Por que as mortes no Brasil hoje chocam menos do que as da Itália em março?
Quando a Itália começava a ser devastada pelo novo coronavírus, eu acompanhava as notícias me segurando para não roer as unhas. Mil mortes por dia eram uma tragédia inacreditável e inaceitável. Como era possível? — Não cansava de me perguntar. E cheguei a me questionar se esse não seria o final do mundo como o conhecíamos.
Agora, três meses depois, vejo o altíssimo número de óbitos no Brasil e, sinceramente, meu coração mal muda de ritmo. Se ainda há um tanto de preocupação racional, a verdade é que o impacto emocional diminuiu enormemente.
A dessensibilização pela qual eu passei parece ser a realidade da maior parte de meus pacientes e conhecidos. Por que será que isso está acontecendo? Por que deixamos de nos chocar da mesma forma?
Será algum complexo de vira-lata que nos faz nos preocuparmos apenas com as mortes na Europa? Ou seria a quarentena tão cansativa que já nem damos mais valor para a vida humana? Ou será, por fim, que o cinismo tomou conta e agora a única coisa que nos importa é a economia e alguma volta à normalidade?
Bom, em alguma medida, cada uma dessas perguntas pode apontar para um pedacinho do fenômeno, mas não acho que elas nos aproximem do cerne do problema. E ele parece vir da própria natureza humana: a gente não sente em termos absolutos, mas por contraste.
Sabe aquela pessoa maravilhosa no primeiro encontro que se torna comum dois anos depois? É mais ou menos isso.
Para ter uma noção, essa coisa é tão séria que alguns estudos sugerem o seguinte: ganhar na loteria e sofrer um acidente paralisante tem mais ou menos o mesmo impacto sobre a nossa felicidade após um ano. Ou seja, relativamente muito pouco tempo depois.
Isso mesmo. Se você ganhar na loteria, provavelmente depois de um ano acabará se sentindo tão feliz quanto se sentia antes da dinheirada toda. E o mesmo vale para um acidente grave. É óbvio que os primeiros meses após ganhar na loteria são preenchidos de êxtase enquanto os meses subsequentes a um acidente que provocou uma paralisia tendem a ser de luto e melancolia. Mas a tendência a longo prazo é que as emoções voltem ao normal.
O terceiro carro novo que você consegue comprar na vida não traz a mesma empolgação do primeiro.É apenas mais um carro. E, no caso das perdas de quem ficou com as pernas paralisadas, elas aos poucos são substituídas por pequenos ganhos do dia a dia.

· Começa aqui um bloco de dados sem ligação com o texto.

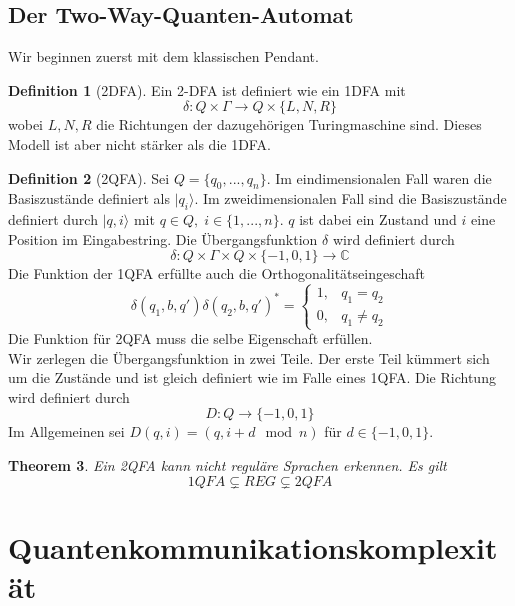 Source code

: \documentclass[a4paper, 12pt]{article}
\theoremstyle{plain}
\newtheorem{theorem}{Theorem}[section] %
\theoremstyle{definition}
\newtheorem{definition}[theorem]{Definition} %
\theoremstyle{lemma}
\theoremstyle{remark}
\theoremstyle{example}
\begin{document}
	\subsection{Der Two-Way-Quanten-Automat}
	Wir beginnen zuerst mit dem klassischen Pendant.
	\begin{definition}[2DFA]
		Ein 2-DFA ist definiert wie ein 1DFA mit \[\delta: Q\times \Gamma \to Q\times \{L,N,R\}\] wobei $L,N,R$ die Richtungen der dazugehörigen Turingmaschine sind. Dieses Modell ist aber nicht stärker als die 1DFA. 
	\end{definition}
	\begin{definition}[2QFA]
		Sei $Q = \{q_0,...,q_n\}$. Im eindimensionalen Fall waren die Basiszustände definiert als $|q_i\rangle$. Im zweidimensionalen Fall sind die Basiszustände definiert durch $|q,i\rangle$ mit $q\in Q, \; i \in \{1,...,n\}$. $q$ ist dabei ein Zustand und $i$ eine Position im Eingabestring. Die Übergangsfunktion $\delta$ wird definiert durch \[\delta: Q \times \Gamma \times Q\times \{-1,0,1\} \to \mathbb{C}\]
		Die Funktion der 1QFA erfüllte auch die Orthogonalitätseingeschaft \[\delta(q_1,b,q')\delta(q_2,b,q')^* = \begin{cases}
			1, & q_1 = q_2\\
			0, & q_1\neq q_2
		\end{cases}\]
		Die Funktion für 2QFA muss die selbe Eigenschaft erfüllen.\\
		Wir zerlegen die Übergangsfunktion in zwei Teile. Der erste Teil kümmert sich um die Zustände und ist gleich definiert wie im Falle eines 1QFA. Die Richtung wird definiert durch \[D:Q\to \{-1,0,1\}\]
		Im Allgemeinen sei $D(q,i) = (q,i+d \mod n)$ für $d \in \{-1,0,1\}$. 
	\end{definition}
	\begin{theorem}
		Ein 2QFA kann nicht reguläre Sprachen erkennen. Es gilt \[1QFA \subsetneq REG \subsetneq 2QFA\]
	\end{theorem}
	\section{Quantenkommunikationskomplexität}
\end{document}
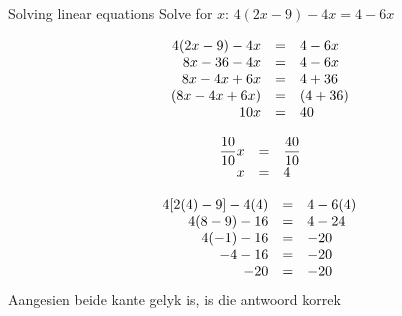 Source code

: \begin{wex}
{Solving linear equations }
{Solve for $x$: $4(2x-9)-4x=4-6x$}
{

\begin{equation*}
    \begin{array}{ccl}\hfill 4(2x-9)-4x& =& 4-6x\hfill  \\ 
	\hfill 8x-36-4x& =& 4-6x\hfill   \\ 
	\hfill 8x-4x+6x& =& 4+36\hfill  \\ 
	\hfill (8x-4x+6x)& =& (4+36)\hfill   \\   
	\hfill 10x& =& 40\hfill  
    \end{array}
\end{equation*}

\begin{equation*}
    \begin{array}{ccl}
	\hfill \dfrac{10}{10}x& =& \dfrac{40}{10}\hfill\\
	\hfill x& =& 4\hfill  
    \end{array}
\end{equation*}


\begin{equation*}
    \begin{array}{ccl}\hfill 4[2(4)-9]-4(4)& =& 4-6(4)\hfill \\
	\hfill 4(8-9)-16& =& 4-24\hfill \\
	\hfill 4(-1)-16& =& -20\hfill \\
	\hfill -4-16& =& -20\hfill \\
	\hfill -20& =& -20\hfill 
    \end{array}
\end{equation*}
Aangesien beide kante gelyk is, is die antwoord korrek 
}
\end{wex}

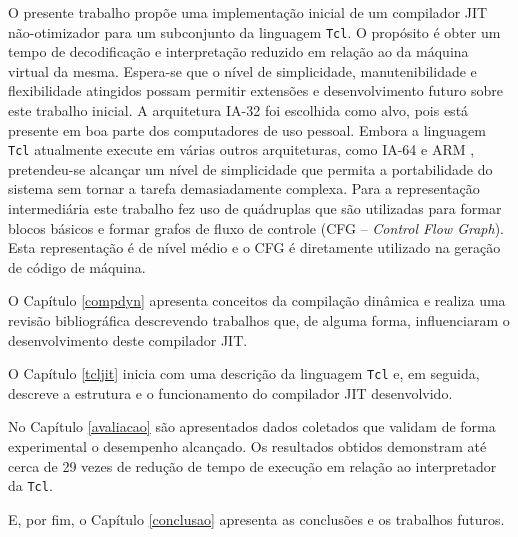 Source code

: O presente trabalho propõe uma implementação inicial de um compilador
JIT não-otimizador para um subconjunto da linguagem \texttt{Tcl}. O
propósito é obter um tempo de decodificação e interpretação
reduzido em relação ao da máquina virtual da mesma. Espera-se que o nível de
simplicidade, manutenibilidade e flexibilidade atingidos possam
permitir extensões e desenvolvimento futuro sobre este trabalho inicial.
A arquitetura IA-32 \cite{intel_basicarch} foi escolhida como alvo, pois está presente em boa
parte dos computadores de uso pessoal. Embora a linguagem \texttt{Tcl}
atualmente execute em várias outros arquiteturas, como IA-64
\cite{intel_basicarch} e ARM \cite{arm_arch}, pretendeu-se alcançar um
nível de simplicidade que permita a portabilidade do sistema sem
tornar a tarefa demasiadamente complexa. Para a representação intermediária este trabalho fez uso de
quádruplas \cite{muchnick} que são utilizadas para formar
blocos básicos e
formar grafos de fluxo de controle (CFG -- \textit{Control Flow
  Graph}). Esta representação é de nível médio e
o CFG é diretamente utilizado na geração de código de máquina.

O Capítulo \ref{compdyn} apresenta conceitos da compilação dinâmica e
realiza uma revisão bibliográfica descrevendo trabalhos que, de alguma
forma, influenciaram o desenvolvimento deste compilador JIT.

O Capítulo \ref{tcljit} inicia com uma descrição da linguagem
\texttt{Tcl} e, em seguida, descreve a estrutura e o funcionamento do
compilador JIT desenvolvido.

No Capítulo \ref{avaliacao} são apresentados dados coletados que
validam de forma experimental o desempenho alcançado. Os resultados
obtidos demonstram até cerca de 29 vezes de redução de tempo de
execução em relação ao interpretador da \texttt{Tcl}.

E, por fim, o Capítulo \ref{conclusao} apresenta as conclusões e os
trabalhos futuros.


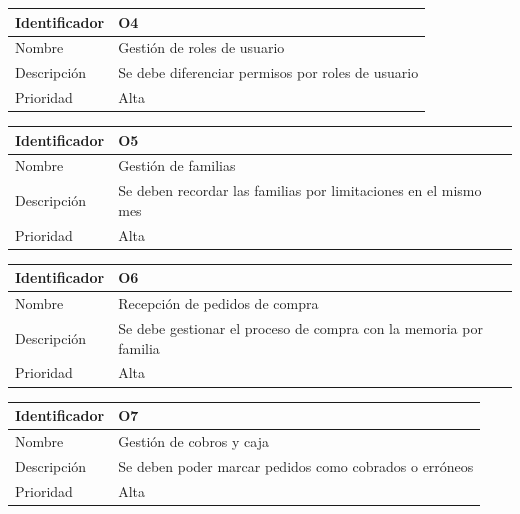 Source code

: \vspace{1em}
\par
\begin{tabular}{||p{3cm}|p{11cm}||} 
\hline
Identificador & O4 \\ [0.5ex] 
\hline\hline
Nombre & Gestión de roles de usuario \\ 
\hline
Descripción & Se debe diferenciar permisos por roles de usuario \\
\hline
Prioridad & Alta \\ [1ex] 
\hline
\end{tabular}

\vspace{1em}
\par
\begin{tabular}{||p{3cm}|p{11cm}||} 
\hline
Identificador & O5 \\ [0.5ex] 
\hline\hline
Nombre & Gestión de familias \\ 
\hline
Descripción & Se deben recordar las familias por limitaciones en el mismo mes \\
\hline
Prioridad & Alta \\ [1ex] 
\hline
\end{tabular}

\vspace{1em}
\par
\begin{tabular}{||p{3cm}|p{11cm}||} 
\hline
Identificador & O6 \\ [0.5ex] 
\hline\hline
Nombre & Recepción de pedidos de compra \\ 
\hline
Descripción & Se debe gestionar el proceso de compra con la memoria por familia \\
\hline
Prioridad & Alta \\ [1ex] 
\hline
\end{tabular}


\vspace{1em}
\par
\begin{tabular}{||p{3cm}|p{11cm}||} 
\hline
Identificador & O7 \\ [0.5ex] 
\hline\hline
Nombre & Gestión de cobros y caja \\ 
\hline
Descripción & Se deben poder marcar pedidos como cobrados o erróneos \\
\hline
Prioridad & Alta \\ [1ex] 
\hline
\end{tabular}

É claro que todo mundo escolheria vencer na loteria, se lhe fosse dada a opção. E é mais óbvio ainda que todos devemos dar suporte para quem passou por um acidente. De qualquer maneira, a noção básica não deixa de ser alarmante: seres humanos tendem a se acostumar com tudo o que se apresenta estável.
Talvez seja isso o que acontece agora. A covid-19 mata há tempo o bastante para que a gente ache normal que as coisas sejam assim. Do mesmo modo, a polícia no Brasil é tão violenta que não nos surpreendemos mais com essas notícias — elas são frequentes, porque a polícia brasileira é a que mais mata no mundo. Também cruzamos com moradores de rua em nosso caminho todos os dias e já não nos comovemos. O hábito da tragédia nos insensibiliza.
Esquecemos, assim, que mil mortes por dia não são apenas um número — são mil tragédias familiares. E como observar esses casos está se tornando um hábito, o impulso de fazer a nossa parte vai se perdendo. Por exemplo, deixamos de obedecer às regras de distanciamento social e, se usamos a máscara, ela frequentemente está abaixo do nariz (porque, aí, não embaça os óculos).
No momento em que normalizamos a morte, começamos a desencanar de nosso papel no meio disso tudo. E essa tendência pode acabar em catástrofe. E, mais triste, pode ser que a gente nem perceba o drama.